The NVIDIA RTX 30 Series Shaders Perform Twice as Much, is it Possible?

Is it true that NVIDIA has doubled the power of the shaders in its new graphics of the RTX 30 series ? How? We explain it to you in this article and dispel some myths in the process.

One of the most surprising developments during the NVIDIA RTX 30 architecture presentation is NVIDIA’s claim that the number of Shaders has doubled. To what extent is this NVIDIA saying true? Is it a general rule or does it only happen at specific times?

NVIDIA RTX 30 Series Shaders Perform Twice as Much

What is really a core on a GPU?

A very widespread myth by the marketing of both AMD and NVIDIA is the confusion of the units in charge of executing the instructions with what is a whole nucleus that would be the one that takes the entire instruction cycle to complete.

So NVIDIA has historically called the ALUs in charge of executing low precision 32-bit floating point math operations as CUDA cores, which leads to confusion since when we talk about CPUs, a complete core is one capable of performing the three general stages of the instruction loop, which is also called the Fetch-Decode-Execute loop.

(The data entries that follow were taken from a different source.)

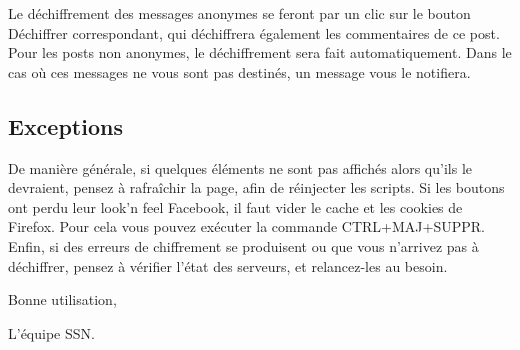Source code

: \documentclass[a4paper,10pt]{article}
\begin{document}
Le déchiffrement des messages anonymes se feront par un clic sur le bouton 
\og Déchiffrer \fg{} correspondant, qui déchiffrera également les commentaires de ce post.
Pour les posts non anonymes, le déchiffrement sera fait automatiquement. Dans le cas où
ces messages ne vous sont pas destinés, un message vous le notifiera.

\subsection{Exceptions}

De manière générale, si quelques éléments ne sont pas affichés alors qu'ils le devraient,
pensez à rafraîchir la page, afin de réinjecter les scripts. Si les boutons ont perdu
leur \og look'n feel \fg{} Facebook, il faut vider le cache et les cookies de Firefox. Pour
cela vous pouvez exécuter la commande CTRL+MAJ+SUPPR. Enfin, si des erreurs de chiffrement
se produisent ou que vous n'arrivez pas à déchiffrer, pensez à vérifier l'état des serveurs,
 et relancez-les au besoin.


Bonne utilisation,

L'équipe SSN.
\end{document}
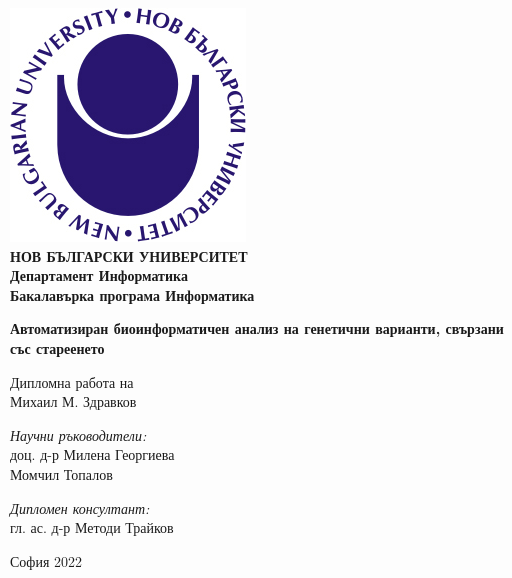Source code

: \documentclass[pdftex,cyrillic,14pt,a4page,twoside,openright]{extreport}
\begin{document}
\begin{titlepage}
	\begin{center}
	\includegraphics[scale=1.2]{./NBU_logo.jpg}\\[0.3cm]
    \textbf{\Large НОВ БЪЛГАРСКИ УНИВЕРСИТЕТ\\[0.4cm]}
    \textbf{\Large Департамент Информатика\\[0.4cm]}
    \textbf{\Large Бакалавърка програма Информатика\\[3cm]}
   
		\textbf{\LARGE Автоматизиран биоинформатичен анализ на генетични варианти, свързани със стареенето\\[2cm]}
		\begin{Large}
		Дипломна работа на\\[0.2cm]
		Михаил М. Здравков\\[3cm]
		\end{Large}
		\begin{minipage}{0.48\textwidth}
			\begin{flushleft} \large
				\emph{Научни ръководители:} \\
				доц. д-р Милена Георгиева \\
				Момчил Топалов
			\end{flushleft}
		\end{minipage}
			\begin{minipage}{0.48\textwidth}
			\begin{flushright} \large
				\emph{Дипломен консултант:} \\
				гл. ас. д-р Методи Трайков\\
				\clearpage
			\end{flushright}
		\end{minipage}

		\vfill

		{\large София 2022}

	\end{center}
\end{titlepage}
\end{document}
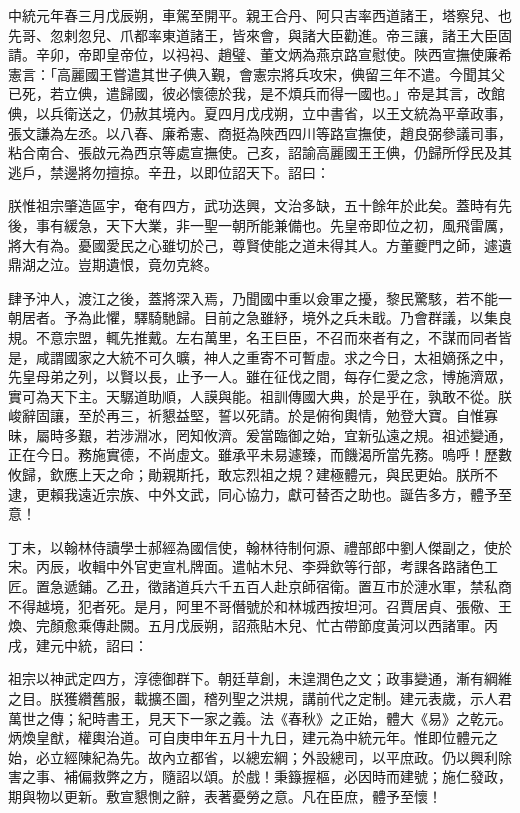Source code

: \begin{pinyinscope}
 中統元年春三月戊辰朔，車駕至開平。親王合丹、阿只吉率西道諸王，塔察兒、也先哥、忽剌忽兒、爪都率東道諸王，皆來會，與諸大臣勸進。帝三讓，諸王大臣固請。辛卯，帝即皇帝位，以祃祃、趙璧、董文炳為燕京路宣慰使。陜西宣撫使廉希憲言：「高麗國王嘗遣其世子倎入覲，會憲宗將兵攻宋，倎留三年不遣。今聞其父已死，若立倎，遣歸國，彼必懷德於我，是不煩兵而得一國也。」帝是其言，改館倎，以兵衛送之，仍赦其境內。夏四月戊戌朔，立中書省，以王文統為平章政事，張文謙為左丞。以八春、廉希憲、商挺為陜西四川等路宣撫使，趙良弼參議司事，粘合南合、張啟元為西京等處宣撫使。己亥，詔諭高麗國王王倎，仍歸所俘民及其逃戶，禁邊將勿擅掠。辛丑，以即位詔天下。詔曰：



 朕惟祖宗肇造區宇，奄有四方，武功迭興，文治多缺，五十餘年於此矣。蓋時有先後，事有緩急，天下大業，非一聖一朝所能兼備也。先皇帝即位之初，風飛雷厲，將大有為。憂國愛民之心雖切於己，尊賢使能之道未得其人。方董夔門之師，遽遺鼎湖之泣。豈期遺恨，竟勿克終。



 肆予沖人，渡江之後，蓋將深入焉，乃聞國中重以僉軍之擾，黎民驚駭，若不能一朝居者。予為此懼，驛騎馳歸。目前之急雖紓，境外之兵未戢。乃會群議，以集良規。不意宗盟，輒先推戴。左右萬里，名王巨臣，不召而來者有之，不謀而同者皆是，咸謂國家之大統不可久曠，神人之重寄不可暫虛。求之今日，太祖嫡孫之中，先皇母弟之列，以賢以長，止予一人。雖在征伐之間，每存仁愛之念，博施濟眾，實可為天下主。天驏道助順，人謨與能。祖訓傳國大典，於是乎在，孰敢不從。朕峻辭固讓，至於再三，祈懇益堅，誓以死請。於是俯徇輿情，勉登大寶。自惟寡昧，屬時多艱，若涉淵冰，罔知攸濟。爰當臨御之始，宜新弘遠之規。祖述變通，正在今日。務施實德，不尚虛文。雖承平未易遽臻，而饑渴所當先務。嗚呼！歷數攸歸，欽應上天之命；勛親斯托，敢忘烈祖之規？建極體元，與民更始。朕所不逮，更賴我遠近宗族、中外文武，同心協力，獻可替否之助也。誕告多方，體予至意！



 丁未，以翰林侍讀學士郝經為國信使，翰林待制何源、禮部郎中劉人傑副之，使於宋。丙辰，收輯中外官吏宣札牌面。遣帖木兒、李舜欽等行部，考課各路諸色工匠。置急遞鋪。乙丑，徵諸道兵六千五百人赴京師宿衛。置互市於漣水軍，禁私商不得越境，犯者死。是月，阿里不哥僭號於和林城西按坦河。召賈居貞、張儆、王煥、完顏愈乘傳赴闕。五月戊辰朔，詔燕貼木兒、忙古帶節度黃河以西諸軍。丙戌，建元中統，詔曰：



 祖宗以神武定四方，淳德御群下。朝廷草創，未遑潤色之文；政事變通，漸有綱維之目。朕獲纘舊服，載擴丕圖，稽列聖之洪規，講前代之定制。建元表歲，示人君萬世之傳；紀時書王，見天下一家之義。法《春秋》之正始，體大《易》之乾元。炳煥皇猷，權輿治道。可自庚申年五月十九日，建元為中統元年。惟即位體元之始，必立經陳紀為先。故內立都省，以總宏綱；外設總司，以平庶政。仍以興利除害之事、補偏救弊之方，隨詔以頌。於戲！秉籙握樞，必因時而建號；施仁發政，期與物以更新。敷宣懇惻之辭，表著憂勞之意。凡在臣庶，體予至懷！




\end{pinyinscope}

In NVIDIA GPUs the complete unit that handles a complete instruction cycle is the SM. This unit is common among all NVIDIA GPUs over the years and has undergone evolutions over time and various additions. One of the latest evolutions has been to go to the 64 FP32 ALUs for SM that we saw in the NVIDIA Turing, both in the 20 × 0 and in the 16 × 0.

SM Nvidia Turing

Meanwhile, in the SMs in the RTX 30 × 0 range, the FP32 units have doubled, reaching a total of 128, but this does not mean that the power has been doubled.

SM NVIDIA GeForce Ampere RTX 30 Shader

Has the power of the shaders on the RTX 30 been doubled?

Obviously the reality is that not all the instructions of the different Shader programs will be executed in floating point units, some of them will do so in:

  • The integer ALUs (Int32)
  • The data fetching instructions will use the Load / Store units (L / S in the diagrams).
  • Some mathematical instructions are executed in SFUs (Special Function Units).
  • Obviously we cannot forget the Tensor Cores that are also in the SM.

Each type of instruction has its own metric. However, double the number of FP32 operations per clock cycle has its trap, since in order to operate the ALUs they must have access to the registers and the problem is that the second set of FP32 ALUs is switched with the 16 Int32 ALUs. By switched we mean that if one type of ALUs is used to execute one type of instruction then the ALUs of the other type are inactive and vice versa. Therefore, the advantage of the RTX 30 × 0 compared to its predecessors, which is to have twice the number of units in FP32, will only be visible in programs that make massive use of this type of operation.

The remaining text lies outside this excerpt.